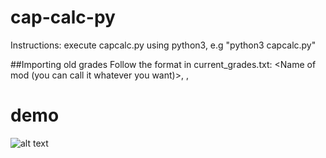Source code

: # cap-calc-py
Instructions: execute capcalc.py using python3, e.g "python3 capcalc.py"

##Importing old grades
Follow the format in current\_grades.txt:
    <Name of mod (you can call it whatever you want)>, <MC count>, <Grade Point>

# demo
![alt text](https://i.imgur.com/Y8t8pXL.png)
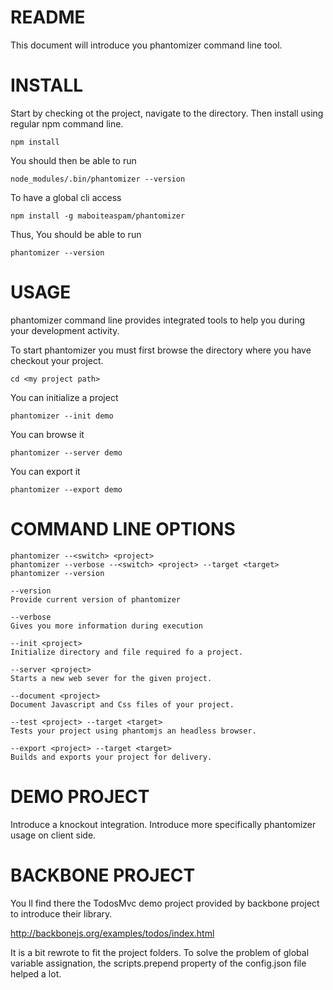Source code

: README
====

This document will introduce you phantomizer command line tool.


INSTALL
====
Start by checking ot the project, navigate to the directory.
Then install using regular npm command line.

    npm install

You should then be able to run

    node_modules/.bin/phantomizer --version

To have a global cli access

    npm install -g maboiteaspam/phantomizer

Thus, You should be able to run

    phantomizer --version


USAGE
====

phantomizer command line provides integrated tools to help you during your development activity.

To start phantomizer you must first browse the directory where you have checkout your project.

    cd <my project path>

You can initialize a project

    phantomizer --init demo

You can browse it

    phantomizer --server demo

You can export it

    phantomizer --export demo


COMMAND LINE OPTIONS
====

    phantomizer --<switch> <project>
    phantomizer --verbose --<switch> <project> --target <target>
    phantomizer --version

    --version
    Provide current version of phantomizer

    --verbose
    Gives you more information during execution

    --init <project>
    Initialize directory and file required fo a project.

    --server <project>
    Starts a new web sever for the given project.

    --document <project>
    Document Javascript and Css files of your project.

    --test <project> --target <target>
    Tests your project using phantomjs an headless browser.

    --export <project> --target <target>
    Builds and exports your project for delivery.



DEMO PROJECT
====

Introduce a knockout integration.
Introduce more specifically phantomizer usage on client side.


BACKBONE PROJECT
====

You ll find there the TodosMvc demo project provided by backbone project to introduce their library.

http://backbonejs.org/examples/todos/index.html

It is a bit rewrote to fit the project folders.
To solve the problem of global variable assignation, the scripts.prepend property of the config.json file helped a lot.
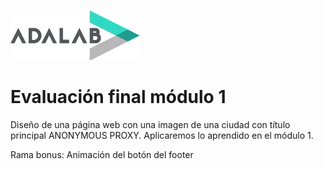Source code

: ![Adalab](_src/assets/images/logo-adalab-80px.png)

# Evaluación final módulo 1

Diseño de una página web con una imagen de una ciudad con título principal ANONYMOUS PROXY.
Aplicaremos lo aprendido en el módulo 1.

Rama bonus: Animación del botón del footer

DIRECTIONS >> Where a picture appears, skip it; repeat everything else in the data exactly.

ANSWER AREA >>
Source code

: # cap-calc-py
Instructions: execute capcalc.py using python3, e.g "python3 capcalc.py"

##Importing old grades
Follow the format in current\_grades.txt:
    <Name of mod (you can call it whatever you want)>, <MC count>, <Grade Point>

# demo
![alt text](https://i.imgur.com/Y8t8pXL.png)
Source code

: README
====

This document will introduce you phantomizer command line tool.


INSTALL
====
Start by checking ot the project, navigate to the directory.
Then install using regular npm command line.

    npm install

You should then be able to run

    node_modules/.bin/phantomizer --version

To have a global cli access

    npm install -g maboiteaspam/phantomizer

Thus, You should be able to run

    phantomizer --version


USAGE
====

phantomizer command line provides integrated tools to help you during your development activity.

To start phantomizer you must first browse the directory where you have checkout your project.

    cd <my project path>

You can initialize a project

    phantomizer --init demo

You can browse it

    phantomizer --server demo

You can export it

    phantomizer --export demo


COMMAND LINE OPTIONS
====

    phantomizer --<switch> <project>
    phantomizer --verbose --<switch> <project> --target <target>
    phantomizer --version

    --version
    Provide current version of phantomizer

    --verbose
    Gives you more information during execution

    --init <project>
    Initialize directory and file required fo a project.

    --server <project>
    Starts a new web sever for the given project.

    --document <project>
    Document Javascript and Css files of your project.

    --test <project> --target <target>
    Tests your project using phantomjs an headless browser.

    --export <project> --target <target>
    Builds and exports your project for delivery.



DEMO PROJECT
====

Introduce a knockout integration.
Introduce more specifically phantomizer usage on client side.


BACKBONE PROJECT
====

You ll find there the TodosMvc demo project provided by backbone project to introduce their library.

http://backbonejs.org/examples/todos/index.html

It is a bit rewrote to fit the project folders.
To solve the problem of global variable assignation, the scripts.prepend property of the config.json file helped a lot.
Source code

: ![Adalab](_src/assets/images/logo-adalab-80px.png)

# Evaluación final módulo 1

Diseño de una página web con una imagen de una ciudad con título principal ANONYMOUS PROXY.
Aplicaremos lo aprendido en el módulo 1.

Rama bonus: Animación del botón del footer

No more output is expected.